What Do CPA Firms Say to Differentiate?

What does a CPA firm say to differentiate itself in the market? Which words a CPA firm uses to differentiate?

One word that you will always hear as a CPA firm owner or partner is “Differentiation”. Your business coaches, advisers, consultants, friends and even clients will ask you to differentiate yourself in the market.

Being “valuably different” is what CPAs want to do and communicating that differentiation is another challenge altogether.

Merriem-Webster defines a “Customer” as the “one that purchases a commodity or service” and a “Client” as the “one that is under the protection of another or a person who engages the professional advice or services of another”. When CPAs use identical softwares, the only thing that really differentiates them is their intellectual property. What probably gets CPAs the “clients”, not just “customers”, is the intellectual property. And this fundamental reflects in what CPAs are “saying” to depict this “superior intellectual property” in their communications.

A simple web search “how are we different CPA” gives over 66 million results in 0.63 seconds!! Here is a quick snapshot on some interesting things that CPAs are saying to communicate how they are different:

  1. No other CPA firm that provides the level of personal service that we do.

  2. We have expertise in fixing tax issues that no other CPA firm could.

  3. Does your accounting firm really understand your business?

  4. “Insanity is doing the same thing over and over and expecting different results (Albert Einstein)”.

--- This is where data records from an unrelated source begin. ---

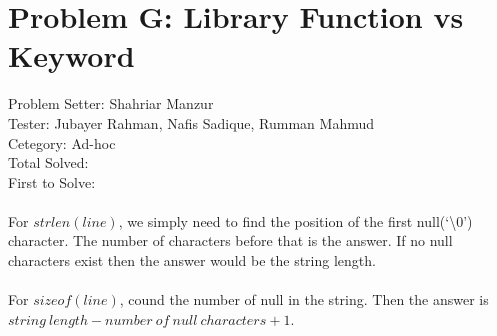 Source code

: \section*{Problem G: Library Function vs Keyword}
Problem Setter: Shahriar Manzur \\
Tester: Jubayer Rahman, Nafis Sadique, Rumman Mahmud \\
Cetegory: Ad-hoc \\
Total Solved:  \\
First to Solve: \\
\\
For $strlen(line)$, we simply need to find the position of the first null(`\textbackslash 0') character.
The number of characters before that is the answer. If no null characters exist then
the answer would be the string length.
\\ \\
For $sizeof(line)$, cound the number of null in the string. Then the answer is 
$string\ length - number\ of\ null\ characters + 1$.

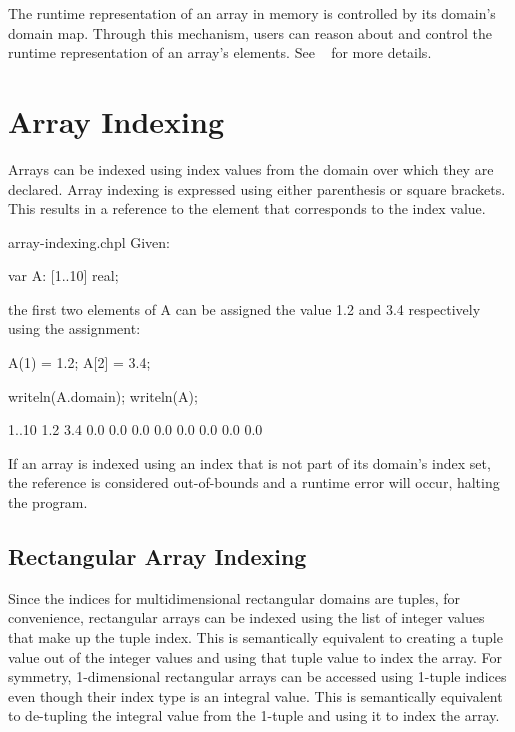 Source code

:The runtime representation of an array in memory is controlled by its
domain's domain map.  Through this mechanism, users can reason about
and control the runtime representation of an array's elements.  See
~ for more details.


\section{Array Indexing}
\label{Array_Indexing}

Arrays can be indexed using index values from the domain over which
they are declared.  Array indexing is expressed using either
parenthesis or square brackets.  This results in a reference to the
element that corresponds to the index value.


\begin{chapelexample}{array-indexing.chpl}
Given:
\begin{chapel}
var A: [1..10] real;
\end{chapel}
the first two elements of A can be assigned the value 1.2 and 3.4
respectively using the assignment:
\begin{chapel}
A(1) = 1.2;
A[2] = 3.4;
\end{chapel}
\begin{chapelpost}
writeln(A.domain);
writeln(A);
\end{chapelpost}
\begin{chapeloutput}
{1..10}
1.2 3.4 0.0 0.0 0.0 0.0 0.0 0.0 0.0 0.0
\end{chapeloutput}
\end{chapelexample}

If an array is indexed using an index that is not part of its domain's
index set, the reference is considered out-of-bounds and a runtime
error will occur, halting the program.


\subsection{Rectangular Array Indexing}
\label{Rectangular_Array_Indexing}

Since the indices for multidimensional rectangular domains are tuples,
for convenience, rectangular arrays can be indexed using the list of
integer values that make up the tuple index.  This is semantically
equivalent to creating a tuple value out of the integer values and
using that tuple value to index the array.  For symmetry,
1-dimensional rectangular arrays can be accessed using 1-tuple indices
even though their index type is an integral value.  This is
semantically equivalent to de-tupling the integral value from the
1-tuple and using it to index the array.

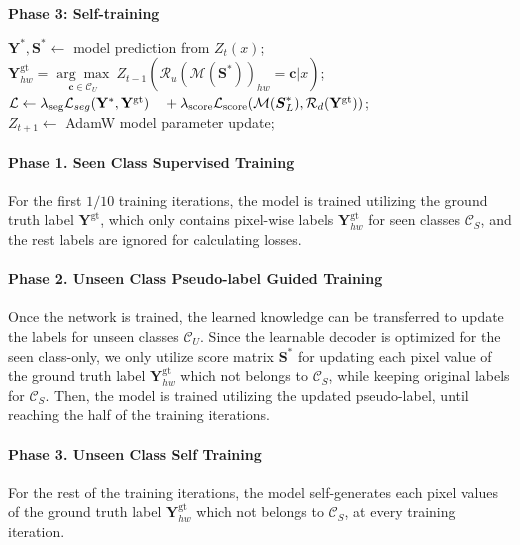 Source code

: \documentclass[nohyperref]{article}
\newcommand{\bs}{\boldsymbol}
\newcommand{\asty}{{\mathbf{Y}^*}}
\newcommand{\gty}{\mbf{Y}^{\text{gt}}}
\newcommand{\mc}{\mathcal}
\newcommand{\mbf}{\mathbf}
\theoremstyle{plain}
\theoremstyle{definition}
\theoremstyle{remark}
\begin{document}
\begin{algorithm}
{\bfseries Phase 3: Self-training}

{
$\asty, \bs{S^{\ast}} \leftarrow$ model prediction from $Z_{t}(x)$; \\
\If{$\gty_{hw} \not\in \mc{C}_S$}
{$\gty_{hw} = \underset{\bs{c} \in \mc{C}_U}{\arg{\max}} \ Z_{t-1}(\mathcal{R}_{u}(\mathcal{M}(\bs{S^{\ast}}))_{hw} = \bs{c}|x)$;}
$ \mathcal{L} \leftarrow \lambda_{\text{seg}}\mathcal{L}_{seg}(\asty, \gty) \\ 
    {} \quad +\lambda_{\text{score}} \mathcal{L}_{\text{score}}(\mathcal{M}(\bs{S}^{\ast}_L),\mathcal{R}_{d}(\gty))$; \\
$Z_{t+1}\leftarrow$ AdamW model parameter update;
}   
\end{algorithm}


\paragraph{Phase 1. Seen Class Supervised Training}
For the first $1/10$ training iterations, the model is trained utilizing the ground truth label $\gty$, which only contains pixel-wise labels $\gty_{hw}$ for seen classes $\mc{C}_S$, and the rest labels are ignored for calculating losses. 

\paragraph{Phase 2. Unseen Class Pseudo-label Guided Training}
Once the network is trained, the learned knowledge can be transferred to update the labels for unseen classes $\mc{C}_U$. Since the learnable decoder is optimized for the seen class-only, we only utilize score matrix $\bs{S^{\ast}}$ for updating each pixel value of the ground truth label $\gty_{hw}$ which not belongs to $\mc{C}_S$, while keeping original labels for $\mc{C}_S$.
Then, the model is trained utilizing the updated pseudo-label, until reaching the half of the training iterations.

\paragraph{Phase 3. Unseen Class Self Training}
For the rest of the training iterations, the model self-generates each pixel values of the ground truth label $\gty_{hw}$ which not belongs to $\mc{C}_S$, at every training iteration.%
\end{document}
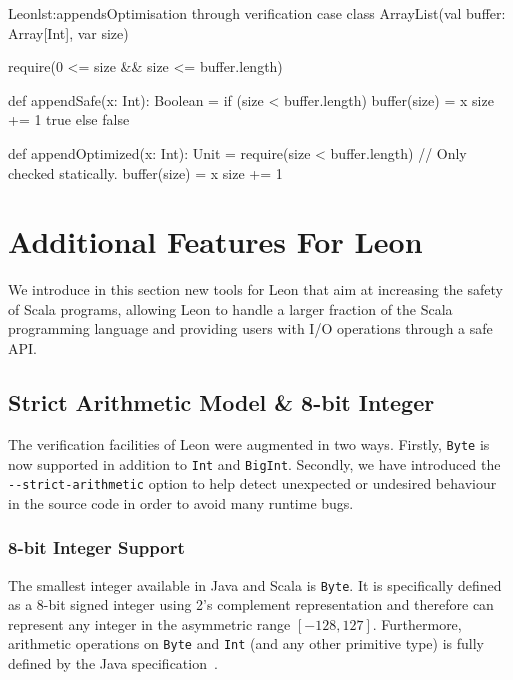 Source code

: \documentclass[a4paper,twoside]{article}
\newcommand{\Inline}[1]{\lstinline[basicstyle=\ttfamily]|#1|}
\newcommand{\InlineS}[1]{\lstinline[language=Leon]|#1|}
\let\oldsection\section
\renewcommand\section{\cleardoublepage\oldsection}
\begin{document}
\begin{Code}{Leon}{lst:appends}{Optimisation through verification}
case class ArrayList(val buffer: Array[Int], var size) {
  require(0 <= size && size <= buffer.length)

  def appendSafe(x: Int): Boolean = {
    if (size < buffer.length) {
      buffer(size) = x
      size += 1
      true
    } else false
  }

  def appendOptimized(x: Int): Unit = {
    require(size < buffer.length) // Only checked statically.
    buffer(size) = x
    size += 1
  }
}
\end{Code}


\section{Additional Features For Leon}
\label{leon_features}


We introduce in this section new tools for Leon that aim at increasing the
safety of Scala programs, allowing Leon to handle a larger fraction of the Scala
programming language and providing users with I/O operations through a safe API.

\subsection{Strict Arithmetic Model \& 8-bit Integer}



The verification facilities of Leon were augmented in two ways. Firstly,
\InlineS{Byte} is now supported in addition to \InlineS{Int} and
\InlineS{BigInt}. Secondly, we have introduced the \Inline{--strict-arithmetic}
option to help detect unexpected or undesired behaviour in the source code in
order to avoid many runtime bugs.

\subsubsection*{8-bit Integer Support}

The smallest integer available in Java and Scala is \InlineS{Byte}. It is
specifically defined as a 8-bit signed integer using 2's complement
representation and therefore can represent any integer in the asymmetric range
$[-128,127]$. Furthermore, arithmetic operations on \InlineS{Byte} and
\InlineS{Int} (and any other primitive type) is fully defined by the Java
specification~\cite{java8}.
\end{document}

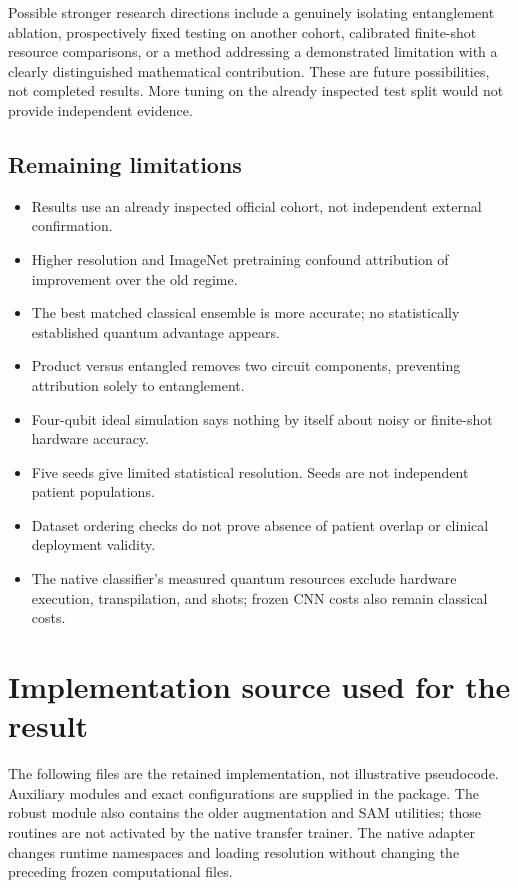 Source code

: \documentclass[11pt,a4paper]{report}
\begin{document}
Possible stronger research directions include a genuinely isolating entanglement ablation, prospectively fixed testing on another cohort, calibrated finite-shot resource comparisons, or a method addressing a demonstrated limitation with a clearly distinguished mathematical contribution. These are future possibilities, not completed results. More tuning on the already inspected test split would not provide independent evidence.

\section{Remaining limitations}
\begin{itemize}
\item Results use an already inspected official cohort, not independent external confirmation.
\item Higher resolution and ImageNet pretraining confound attribution of improvement over the old regime.
\item The best matched classical ensemble is more accurate; no statistically established quantum advantage appears.
\item Product versus entangled removes two circuit components, preventing attribution solely to entanglement.
\item Four-qubit ideal simulation says nothing by itself about noisy or finite-shot hardware accuracy.
\item Five seeds give limited statistical resolution. Seeds are not independent patient populations.
\item Dataset ordering checks do not prove absence of patient overlap or clinical deployment validity.
\item The native classifier's measured quantum resources exclude hardware execution, transpilation, and shots; frozen CNN costs also remain classical costs.
\end{itemize}

\appendix
\chapter{Implementation source used for the result}
The following files are the retained implementation, not illustrative pseudocode. Auxiliary modules and exact configurations are supplied in the package. The robust module also contains the older augmentation and SAM utilities; those routines are not activated by the native transfer trainer. The native adapter changes runtime namespaces and loading resolution without changing the preceding frozen computational files.
\end{document}
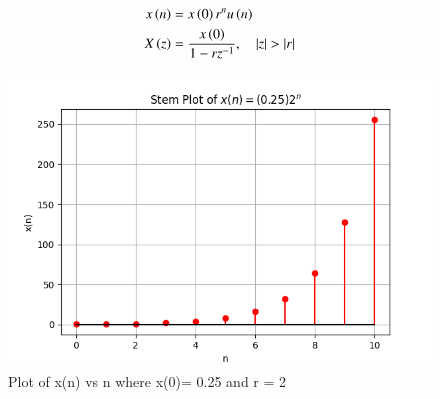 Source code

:\documentclass[journal,12pt,twocolumn]{IEEEtran}
\theoremstyle{remark}
\begin{document}
\begin{align}
    x\brak{n} &= x\brak{0}r^{n} u\brak{n}\\
    X\brak{z} &= \frac{x\brak{0}}{1-rz^{-1}}, \quad |z|>|r|
\end{align}

\begin{figure}[htbp]
   \centering
   \includegraphics[width=1\columnwidth]{figs/gp.png}
   \caption{Plot of x(n) vs n where x(0)= 0.25 and r = 2}
   \label{fig: Stem plot of x(n)}
\end{figure}
\end{document}
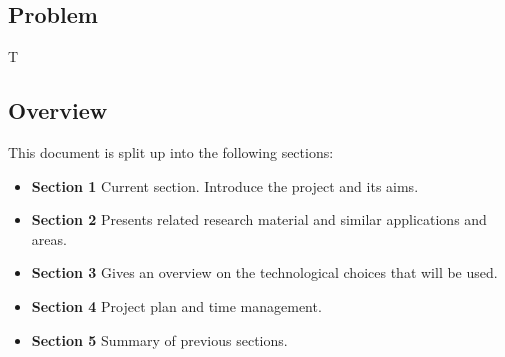 \subsection{Problem}
T\lipsum[4]

\subsection{Overview}
This document is split up into the following sections:
\begin{itemize}
 \item \textbf{Section 1} Current section. Introduce the project and its aims.
 \item \textbf{Section 2} Presents related research material and similar applications and areas.
 \item \textbf{Section 3} Gives an overview on the technological choices that will be used.
 \item \textbf{Section 4} Project plan and time management.
 \item \textbf{Section 5} Summary of previous sections.
\end{itemize}

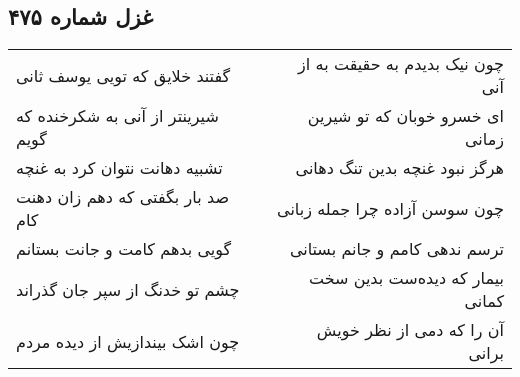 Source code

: \begin{center}
\section*{غزل شماره ۴۷۵}
\label{sec:sh475}
\begin{longtable}{l p{0.5cm} r}
گفتند خلایق که تویی یوسف ثانی
&&
چون نیک بدیدم به حقیقت به از آنی
\\
شیرینتر از آنی به شکرخنده که گویم
&&
ای خسرو خوبان که تو شیرین زمانی
\\
تشبیه دهانت نتوان کرد به غنچه
&&
هرگز نبود غنچه بدین تنگ دهانی
\\
صد بار بگفتی که دهم زان دهنت کام
&&
چون سوسن آزاده چرا جمله زبانی
\\
گویی بدهم کامت و جانت بستانم
&&
ترسم ندهی کامم و جانم بستانی
\\
چشم تو خدنگ از سپر جان گذراند
&&
بیمار که دیده‌ست بدین سخت کمانی
\\
چون اشک بیندازیش از دیده مردم
&&
آن را که دمی از نظر خویش برانی
\\
\end{longtable}
\end{center}

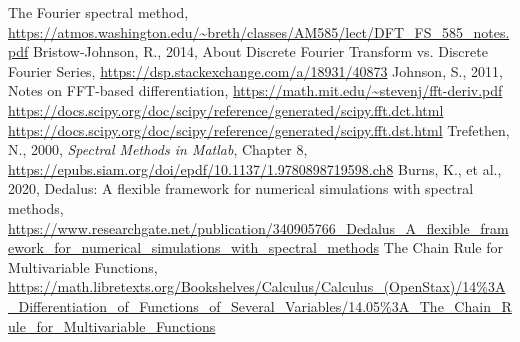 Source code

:\documentclass[10pt]{article}
\begin{document}
\begin{thebibliography}{99}
	The Fourier spectral method, \url{https://atmos.washington.edu/~breth/classes/AM585/lect/DFT_FS_585_notes.pdf}
	Bristow-Johnson, R., 2014, About Discrete Fourier Transform vs. Discrete Fourier Series, \url{https://dsp.stackexchange.com/a/18931/40873}
	Johnson, S., 2011, Notes on FFT-based differentiation, \url{https://math.mit.edu/~stevenj/fft-deriv.pdf}
	\url{https://docs.scipy.org/doc/scipy/reference/generated/scipy.fft.dct.html}
	\url{https://docs.scipy.org/doc/scipy/reference/generated/scipy.fft.dst.html}
	Trefethen, N., 2000, \textit{Spectral Methods in Matlab}, Chapter 8, \url{https://epubs.siam.org/doi/epdf/10.1137/1.9780898719598.ch8}
	Burns, K., et al., 2020, Dedalus: A flexible framework for numerical simulations with spectral methods, \url{https://www.researchgate.net/publication/340905766_Dedalus_A_flexible_framework_for_numerical_simulations_with_spectral_methods}
	The Chain Rule for Multivariable Functions, \url{https://math.libretexts.org/Bookshelves/Calculus/Calculus_(OpenStax)/14%3A_Differentiation_of_Functions_of_Several_Variables/14.05%3A_The_Chain_Rule_for_Multivariable_Functions}
\end{thebibliography}
\end{document}
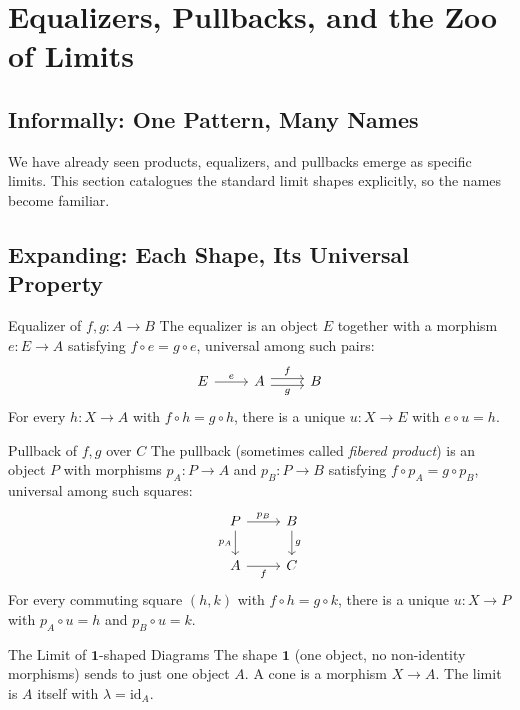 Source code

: \section{Equalizers, Pullbacks, and the Zoo of Limits}
\label{sec:limit-zoo}

\subsection{Informally: One Pattern, Many Names}

We have already seen products, equalizers, and pullbacks emerge as
specific limits. This section catalogues the standard limit shapes
explicitly, so the names become familiar.

\subsection{Expanding: Each Shape, Its Universal Property}

\begin{example}{Equalizer of $f, g : A \to B$}
The equalizer is an object $E$ together with a morphism $e : E \to A$
satisfying $f \circ e = g \circ e$, universal among such pairs:
\[
\begin{tikzcd}
  E \arrow[r, "e"] & A \arrow[r, shift left, "f"] \arrow[r, shift right, "g"'] & B
\end{tikzcd}
\]
For every $h : X \to A$ with $f \circ h = g \circ h$, there is a unique
$u : X \to E$ with $e \circ u = h$.
\end{example}

\begin{example}{Pullback of $f, g$ over $C$}
The pullback (sometimes called \emph{fibered product}) is an object $P$
with morphisms $p_A : P \to A$ and $p_B : P \to B$ satisfying
$f \circ p_A = g \circ p_B$, universal among such squares:
\[
\begin{tikzcd}
  P \arrow[r, "p_B"] \arrow[d, "p_A"'] & B \arrow[d, "g"] \\
  A \arrow[r, "f"'] & C
\end{tikzcd}
\]
For every commuting square $(h, k)$ with $f \circ h = g \circ k$, there
is a unique $u : X \to P$ with $p_A \circ u = h$ and $p_B \circ u = k$.
\end{example}

\begin{example}{The Limit of $\mathbf{1}$-shaped Diagrams}
The shape $\mathbf{1}$ (one object, no non-identity morphisms) sends to
just one object $A$. A cone is a morphism $X \to A$. The limit is $A$
itself with $\lambda = \mathrm{id}_A$.
\end{example}

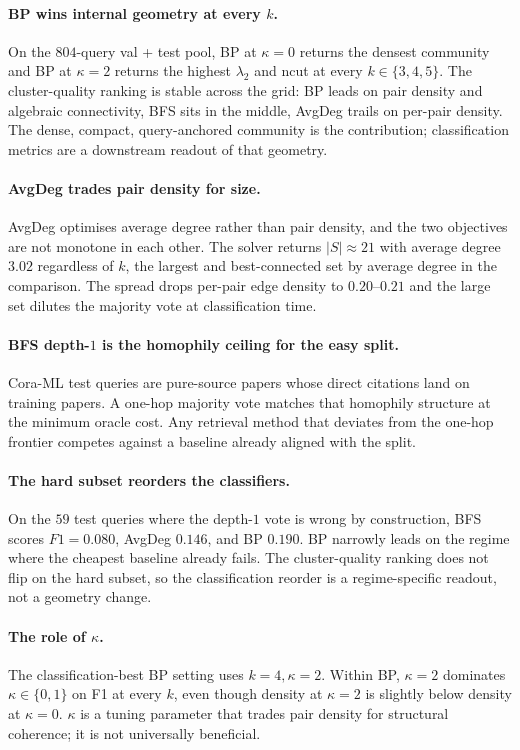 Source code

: \documentclass[11pt]{article}
\begin{document}
\paragraph{BP wins internal geometry at every $k$.}
On the $804$-query val + test pool, BP at $\kappa = 0$ returns the
densest community and BP at $\kappa = 2$ returns the highest $\lambda_2$
and ncut at every $k \in \{3, 4, 5\}$. The cluster-quality ranking is
stable across the grid: BP leads on pair density and algebraic
connectivity, BFS sits in the middle, AvgDeg trails on per-pair density.
The dense, compact, query-anchored community is the contribution;
classification metrics are a downstream readout of that geometry.

\paragraph{AvgDeg trades pair density for size.}
AvgDeg optimises average degree rather than pair density, and the two
objectives are not monotone in each other. The solver returns
$|S| \approx 21$ with average degree $3.02$ regardless of $k$, the
largest and best-connected set by average degree in the comparison. The
spread drops per-pair edge density to $0.20$--$0.21$ and the large set
dilutes the majority vote at classification time.

\paragraph{BFS depth-$1$ is the homophily ceiling for the easy split.}
Cora-ML test queries are pure-source papers whose direct citations land
on training papers. A one-hop majority vote matches that homophily
structure at the minimum oracle cost. Any retrieval method that deviates
from the one-hop frontier competes against a baseline already aligned
with the split.

\paragraph{The hard subset reorders the classifiers.}
On the $59$ test queries where the depth-$1$ vote is wrong by
construction, BFS scores $F1 = 0.080$, AvgDeg $0.146$, and BP $0.190$.
BP narrowly leads on the regime where the cheapest baseline already
fails. The cluster-quality ranking does not flip on the hard subset, so
the classification reorder is a regime-specific readout, not a geometry
change.

\paragraph{The role of $\kappa$.}
The classification-best BP setting uses $k = 4, \kappa = 2$. Within BP,
$\kappa = 2$ dominates $\kappa \in \{0, 1\}$ on F1 at every $k$, even
though density at $\kappa = 2$ is slightly below density at $\kappa = 0$.
$\kappa$ is a tuning parameter that trades pair density for structural
coherence; it is not universally beneficial.
\end{document}
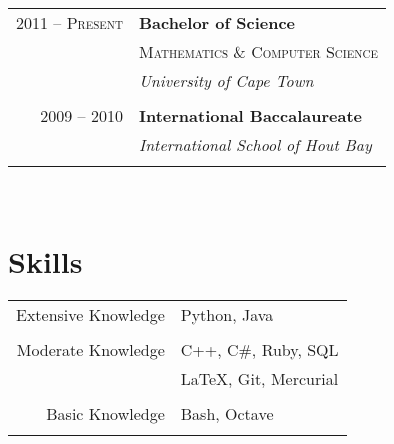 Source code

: \documentclass[a4paper,10pt]{article} %
\begin{document}
\begin{minipage}[t]{0.5\textwidth}
\begin{tabular}{rl}

2011 -- \textsc{Present} & \textbf{Bachelor of Science} \\ 
& \textsc{Mathematics \& Computer Science} \\ 
& \textit{University of Cape Town}\\
&\\
	 

2009 -- 2010 & \textbf{International Baccalaureate} \\ 
& \textit{International School of Hout Bay}\\
&\\
	 

\end{tabular}\\[10pt]


\section{ Skills} 

\begin{tabular}{rl}
Extensive Knowledge
& Python, Java \\
& \\
Moderate Knowledge
& C++, C\#, Ruby, SQL\\
& \LaTeX, Git, Mercurial \\
& \\
Basic Knowledge
& Bash, Octave \\
& \\
\end{tabular}




\end{minipage}
\end{document}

  5. We are focused on your business in a very different way, which may not be right for everyone, but for those whom it is, we can make a meaningful difference.

  6. We work with our clients on all aspects utilizing resources typically available only to much larger businesses.

  7. At X & Y Company, we’re different because we’ve been where you are.

  8. No other CPA firm as knowledgeable and successful as we are in understanding legal recourse available to…..

  9. We are revenue building specialists.

  10. We help uncover and develop your key profit centers.

  11. No other CPA firm has more than one member in the XYZ Hall of Fame….

  12. We are involved, proactive, fully committed.

  13. We dig for tax deductions. We don’t just fill out forms.

  14. Our goal is to decrease your taxes and increase your net worth.

  15. You will never be surprised by our bill.

  16. No matter what the issues, no matter how complex, or mundane, or convoluted, we always bounce back with a solution.

  17. It’s not just about the numbers…

  18. At the XYZ CPA firm, the difference is relationship.

  19. Reducing taxes by minimizing profits is not what we do. We help you become more profitable.

And so on…

What are the most common approaches to differentiation amongst CPA firms? What exactly CPAs “say” to convey the differentiation to win “clients”? How do CPA firms demonstrate that their “intellectual property” is superior than competitors and hence they would serve the clients better than others?

It appears that majority of CPA firms are conveying intellectual property to their prospects in the following three ways :

  1. We have better expertise than competitors.

  2. We understand your business.

  3. We help you grow.

Ironically, CPAs deal with numbers all the time, yet, what is interesting is that there is a conspicuous absence of substantiating measurability in the differentiation efforts. For most, intellectual property is an abstract concept. Measurability of the “impact” that the intellectual property can make is something that can help CPAs differentiate better. It is hard to find CPAs that say something like “We help our clients save an average of 5.4% in taxes compared to previous year” or “We help add 2.3% more to our clients’ bottom lines, every year”. While it is understandable that the complex data mining tools may not be readily available to CPAs to provide such precisely measurable benefit statement, potential clients may be confused how to select a CPA for themselves.

If YOU have to tell in three sentences “How is your firm different?”, what would those three sentences be?